» **TASK PROMPT**: Should any entry seem unclear, still set it down exactly as given, along with all the others.

Stored data
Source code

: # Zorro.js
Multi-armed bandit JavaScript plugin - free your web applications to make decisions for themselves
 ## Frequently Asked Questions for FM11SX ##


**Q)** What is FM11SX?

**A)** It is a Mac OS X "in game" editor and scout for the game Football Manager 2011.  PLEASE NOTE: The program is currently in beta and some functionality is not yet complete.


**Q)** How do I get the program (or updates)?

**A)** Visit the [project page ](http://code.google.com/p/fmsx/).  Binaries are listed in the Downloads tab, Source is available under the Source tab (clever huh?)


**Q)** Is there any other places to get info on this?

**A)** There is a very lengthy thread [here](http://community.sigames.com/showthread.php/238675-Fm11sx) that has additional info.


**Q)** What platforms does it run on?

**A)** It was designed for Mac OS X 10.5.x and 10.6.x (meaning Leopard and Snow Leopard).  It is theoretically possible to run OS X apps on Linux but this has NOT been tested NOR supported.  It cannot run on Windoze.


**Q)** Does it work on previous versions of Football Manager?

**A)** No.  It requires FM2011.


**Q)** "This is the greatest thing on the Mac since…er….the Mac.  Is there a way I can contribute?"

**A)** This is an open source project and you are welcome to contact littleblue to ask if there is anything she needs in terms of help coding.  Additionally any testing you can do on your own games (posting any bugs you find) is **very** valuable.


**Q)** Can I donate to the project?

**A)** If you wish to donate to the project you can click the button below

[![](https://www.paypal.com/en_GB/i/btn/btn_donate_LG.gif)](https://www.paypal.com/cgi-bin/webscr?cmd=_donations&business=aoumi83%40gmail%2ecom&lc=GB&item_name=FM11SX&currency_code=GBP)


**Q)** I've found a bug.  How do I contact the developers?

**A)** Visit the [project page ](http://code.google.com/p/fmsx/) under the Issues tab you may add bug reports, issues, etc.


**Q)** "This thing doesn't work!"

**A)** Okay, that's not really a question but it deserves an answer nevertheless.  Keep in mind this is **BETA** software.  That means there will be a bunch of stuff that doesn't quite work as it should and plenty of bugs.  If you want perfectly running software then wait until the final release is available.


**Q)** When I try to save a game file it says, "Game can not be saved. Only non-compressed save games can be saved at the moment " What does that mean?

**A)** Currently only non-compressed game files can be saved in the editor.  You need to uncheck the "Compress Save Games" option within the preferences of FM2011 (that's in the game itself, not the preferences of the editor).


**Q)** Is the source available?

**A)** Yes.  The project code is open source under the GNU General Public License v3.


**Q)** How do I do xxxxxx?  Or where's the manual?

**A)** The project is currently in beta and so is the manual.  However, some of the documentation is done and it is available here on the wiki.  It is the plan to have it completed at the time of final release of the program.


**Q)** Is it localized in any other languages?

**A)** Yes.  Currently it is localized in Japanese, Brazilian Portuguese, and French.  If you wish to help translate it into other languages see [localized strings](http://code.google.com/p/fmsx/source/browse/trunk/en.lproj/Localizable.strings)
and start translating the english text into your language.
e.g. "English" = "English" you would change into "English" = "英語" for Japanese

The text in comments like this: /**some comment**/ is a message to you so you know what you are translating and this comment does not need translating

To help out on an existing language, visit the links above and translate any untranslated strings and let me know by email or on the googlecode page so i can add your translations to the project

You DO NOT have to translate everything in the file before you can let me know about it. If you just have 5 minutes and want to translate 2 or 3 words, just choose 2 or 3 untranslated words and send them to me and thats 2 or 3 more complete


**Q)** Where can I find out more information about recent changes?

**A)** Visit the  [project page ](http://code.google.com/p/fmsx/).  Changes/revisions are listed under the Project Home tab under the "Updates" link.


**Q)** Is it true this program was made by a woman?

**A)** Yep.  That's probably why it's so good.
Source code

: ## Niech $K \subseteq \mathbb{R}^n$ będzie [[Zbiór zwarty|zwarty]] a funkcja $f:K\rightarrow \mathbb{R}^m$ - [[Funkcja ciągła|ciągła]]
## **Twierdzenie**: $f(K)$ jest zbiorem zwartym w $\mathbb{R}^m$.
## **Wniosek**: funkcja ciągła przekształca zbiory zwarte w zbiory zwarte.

» **RESPONSE TO THE TASK**:
Source code

: # Zorro.js
Multi-armed bandit JavaScript plugin - free your web applications to make decisions for themselves
 ## Frequently Asked Questions for FM11SX ##


**Q)** What is FM11SX?

**A)** It is a Mac OS X "in game" editor and scout for the game Football Manager 2011.  PLEASE NOTE: The program is currently in beta and some functionality is not yet complete.


**Q)** How do I get the program (or updates)?

**A)** Visit the [project page ](http://code.google.com/p/fmsx/).  Binaries are listed in the Downloads tab, Source is available under the Source tab (clever huh?)


**Q)** Is there any other places to get info on this?

**A)** There is a very lengthy thread [here](http://community.sigames.com/showthread.php/238675-Fm11sx) that has additional info.


**Q)** What platforms does it run on?

**A)** It was designed for Mac OS X 10.5.x and 10.6.x (meaning Leopard and Snow Leopard).  It is theoretically possible to run OS X apps on Linux but this has NOT been tested NOR supported.  It cannot run on Windoze.


**Q)** Does it work on previous versions of Football Manager?

**A)** No.  It requires FM2011.


**Q)** "This is the greatest thing on the Mac since…er….the Mac.  Is there a way I can contribute?"

**A)** This is an open source project and you are welcome to contact littleblue to ask if there is anything she needs in terms of help coding.  Additionally any testing you can do on your own games (posting any bugs you find) is **very** valuable.


**Q)** Can I donate to the project?

**A)** If you wish to donate to the project you can click the button below

[![](https://www.paypal.com/en_GB/i/btn/btn_donate_LG.gif)](https://www.paypal.com/cgi-bin/webscr?cmd=_donations&business=aoumi83%40gmail%2ecom&lc=GB&item_name=FM11SX&currency_code=GBP)


**Q)** I've found a bug.  How do I contact the developers?

**A)** Visit the [project page ](http://code.google.com/p/fmsx/) under the Issues tab you may add bug reports, issues, etc.


**Q)** "This thing doesn't work!"

**A)** Okay, that's not really a question but it deserves an answer nevertheless.  Keep in mind this is **BETA** software.  That means there will be a bunch of stuff that doesn't quite work as it should and plenty of bugs.  If you want perfectly running software then wait until the final release is available.


**Q)** When I try to save a game file it says, "Game can not be saved. Only non-compressed save games can be saved at the moment " What does that mean?

**A)** Currently only non-compressed game files can be saved in the editor.  You need to uncheck the "Compress Save Games" option within the preferences of FM2011 (that's in the game itself, not the preferences of the editor).


**Q)** Is the source available?

**A)** Yes.  The project code is open source under the GNU General Public License v3.


**Q)** How do I do xxxxxx?  Or where's the manual?

**A)** The project is currently in beta and so is the manual.  However, some of the documentation is done and it is available here on the wiki.  It is the plan to have it completed at the time of final release of the program.


**Q)** Is it localized in any other languages?

**A)** Yes.  Currently it is localized in Japanese, Brazilian Portuguese, and French.  If you wish to help translate it into other languages see [localized strings](http://code.google.com/p/fmsx/source/browse/trunk/en.lproj/Localizable.strings)
and start translating the english text into your language.
e.g. "English" = "English" you would change into "English" = "英語" for Japanese

The text in comments like this: /**some comment**/ is a message to you so you know what you are translating and this comment does not need translating

To help out on an existing language, visit the links above and translate any untranslated strings and let me know by email or on the googlecode page so i can add your translations to the project

You DO NOT have to translate everything in the file before you can let me know about it. If you just have 5 minutes and want to translate 2 or 3 words, just choose 2 or 3 untranslated words and send them to me and thats 2 or 3 more complete


**Q)** Where can I find out more information about recent changes?

**A)** Visit the  [project page ](http://code.google.com/p/fmsx/).  Changes/revisions are listed under the Project Home tab under the "Updates" link.


**Q)** Is it true this program was made by a woman?

**A)** Yep.  That's probably why it's so good.
Source code

: ## Niech $K \subseteq \mathbb{R}^n$ będzie [[Zbiór zwarty|zwarty]] a funkcja $f:K\rightarrow \mathbb{R}^m$ - [[Funkcja ciągła|ciągła]]
## **Twierdzenie**: $f(K)$ jest zbiorem zwartym w $\mathbb{R}^m$.
## **Wniosek**: funkcja ciągła przekształca zbiory zwarte w zbiory zwarte.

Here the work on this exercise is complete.